第二話 商売の極意
明朝。
アルバーナとメイリスは定期的に村へ訪れる馬車の中にいた。
この時代の馬車は馬一頭で四列掛けの二十四席が一般であり、アルバーナ達が乗る馬車も例外では無かった。
「これからどうするの?」
アルバーナの横で腰掛けているメイリスが今後の予定をアルバーナに尋ねる。
「行き先は王都だそうだけど、誰を勧誘するの?」
実はメイリス。
行き先は聞いていたが、そこで何をするのか具体的な内容を聞いていない。
どうしてかというと、メイリスはアルバーナの逆鱗に触れてしまった直後であったため余計なことを聞ける状態で無く、ただ彼の言う通りに旅の準備をしておいた。
「数年前、俺達が住んでいたバージル村に盗賊の集団が襲って来たことを覚えているか?」
「うん、あの時は私も魔法使いとして盗賊の撃退に当たった」
アルバーナの問いかけにメイリスは頷く。
盗賊や夜盗などならず者の集団には為政者も頭を悩ましている。
それが自発的ならまだ対処が出来ようものの、他国が黒幕となっている場合もあるので下手に派遣すれば全員返り討ちという笑えない事態も起こってしまう。
それゆえ対処に遅れ、村一つが炎に包まれることもあった。
「前回村が襲われた時、その盗賊団の頭を討ち取った者を覚えているか?」
「ええと……確かフレリア=イズルードだっけ? 自警団の隊長の娘の」
「そう、あの暴力娘だ。俺はあいつが欲しい」
最後の言葉を口にしたアルバーナの表情に喜悦が走る。
自警団の性格上、厳格な性格になったフレリアは親不孝の道を地で行っていたアルバーナに辛く当たっていた。
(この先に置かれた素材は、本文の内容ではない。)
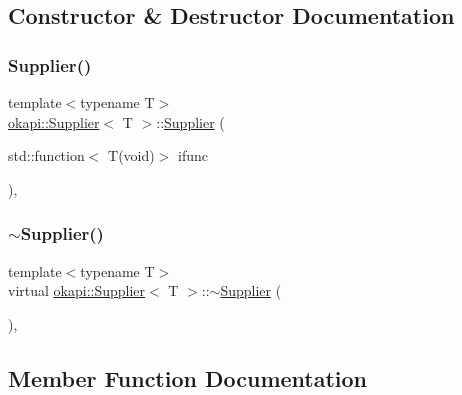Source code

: \subsection{Constructor \& Destructor Documentation}
\mbox{\label{classokapi_1_1Supplier_a79da50ffa4a1f5b281915fd4200f361f}} 
\subsubsection{\texorpdfstring{Supplier()}{Supplier()}}
{\footnotesize\ttfamily template$<$typename T$>$ \\
\mbox{\hyperlink{classokapi_1_1Supplier}{okapi\+::\+Supplier}}$<$ T $>$\+::\mbox{\hyperlink{classokapi_1_1Supplier}{Supplier}} (\begin{DoxyParamCaption}\item[{std\+::function$<$ T(void)$>$}]{ifunc }\end{DoxyParamCaption})\hspace{0.3cm}{\ttfamily [inline]}, {\ttfamily [explicit]}}

\mbox{\label{classokapi_1_1Supplier_aa77c64ed86dd8a0e1ea712b085138ae3}} 
\subsubsection{\texorpdfstring{$\sim$Supplier()}{~Supplier()}}
{\footnotesize\ttfamily template$<$typename T$>$ \\
virtual \mbox{\hyperlink{classokapi_1_1Supplier}{okapi\+::\+Supplier}}$<$ T $>$\+::$\sim$\mbox{\hyperlink{classokapi_1_1Supplier}{Supplier}} (\begin{DoxyParamCaption}{ }\end{DoxyParamCaption})\hspace{0.3cm}{\ttfamily [virtual]}, {\ttfamily [default]}}



\subsection{Member Function Documentation}
\mbox{\label{classokapi_1_1Supplier_a38d76d4c3dcc19fd74f5349660199efe}} 

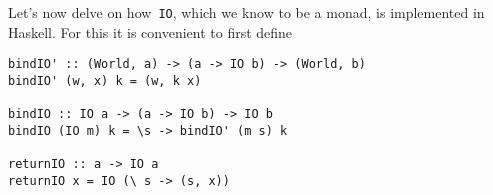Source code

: \documentclass[../TFG.tex]{subfiles}
\begin{document}
Let's now delve on how~\texttt{IO}, which we know to be a monad, is
implemented in Haskell. For this it is convenient to first define
\begin{verbatim}
bindIO' :: (World, a) -> (a -> IO b) -> (World, b)
bindIO' (w, x) k = (w, k x)

bindIO :: IO a -> (a -> IO b) -> IO b
bindIO (IO m) k = \s -> bindIO' (m s) k

returnIO :: a -> IO a
returnIO x = IO (\ s -> (s, x))
\end{verbatim}
\end{document}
「あの暴力娘はよく力で訴えてきたので、昔は消えてなくなれば良いと思っていた」
「……でもユラスって屁理屈が上手かったから、武力で訴えるのは最も効率が良かったと思う」
口が達者で白を黒だと言い切る度胸のあるアルバーナは同世代の中ではもちろん大人でさえ手に焼いていた。しかもアルバーナはカリスマ性を持っているため性質が悪く、無視しようとも耳に言語が届くだけで心を動かされてしまい、それこそ物理的に黙らせなければ彼のシンパになってしまった。
「話が逸れたな」
流れが不利な方に流れ始めたと悟ったアルバーナは話題を元に戻す。
幼少期のアルバーナだったらメイリスの指摘に断固異議を唱えていたことを鑑みると、やはり少しは成長したのだろう。
「あいつは人並み外れた直感力に加え、槍術に関しての僅かな才能と爺さんが編み出した素晴らしい修行方法を実践していた」
まあ、己が絶対に正しいという信念は全く変わっていなかったが。
しかし、この不遜さこそがアルバーナがアルバーナであるということを証明する重要な要素なのだろう。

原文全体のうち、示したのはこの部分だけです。